Take the line holding "refer to the" as the first line of the answer and the last line of the listing as its end; retype everything between exactly.

◆ ◆ ◆ ◆

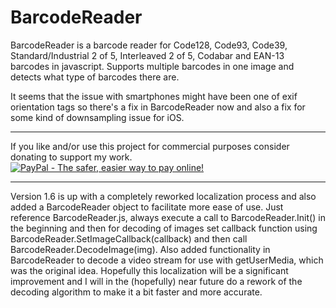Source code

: BarcodeReader
=============

BarcodeReader is a barcode reader for Code128, Code93, Code39, Standard/Industrial 2 of 5,
Interleaved 2 of 5, Codabar and EAN-13 barcodes in javascript.
Supports multiple barcodes in one image and detects what type of barcodes there are.

It seems that the issue with smartphones might have been one of exif orientation tags so there's a fix in BarcodeReader now and also a fix for some kind of downsampling issue for iOS.

***
If you like and/or use this project for commercial purposes consider donating to support my work.  
<a href="https://www.paypal.com/cgi-bin/webscr?cmd=_s-xclick&hosted_button_id=G5G3LGA8QRA6S"><img src="https://www.paypal.com/en_US/i/btn/btn_donateCC_LG.gif" alt="PayPal - The safer, easier way to pay online!" /></a>
***

Version 1.6 is up with a completely reworked localization process and also added a BarcodeReader object to facilitate more ease of use. Just reference BarcodeReader.js, always execute a call to BarcodeReader.Init() in the beginning and then for decoding of images set callback function using BarcodeReader.SetImageCallback(callback) and then call BarcodeReader.DecodeImage(img). Also added functionality in BarcodeReader to decode a video stream for use with getUserMedia, which was the original idea. Hopefully this localization will be a significant improvement and I will in the (hopefully) near future do a rework of the decoding algorithm to make it a bit faster and more accurate.
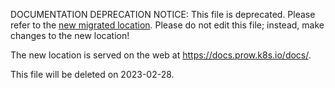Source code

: DOCUMENTATION DEPRECATION NOTICE: This file is deprecated. Please refer to the
[new migrated
location](https://docs.prow.k8s.io/docs/components/core/tide/config/).
Please do not edit this file; instead, make changes to the new location!

The new location is served on the web at
https://docs.prow.k8s.io/docs/.

This file will be deleted on 2023-02-28.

◆ ◆ ◆ ◆

EXERCISE ANSWER »
: DOCUMENTATION DEPRECATION NOTICE: This file is deprecated. Please refer to the
[new migrated
location](https://docs.prow.k8s.io/docs/components/core/tide/config/).
Please do not edit this file; instead, make changes to the new location!

The new location is served on the web at
https://docs.prow.k8s.io/docs/.

This file will be deleted on 2023-02-28.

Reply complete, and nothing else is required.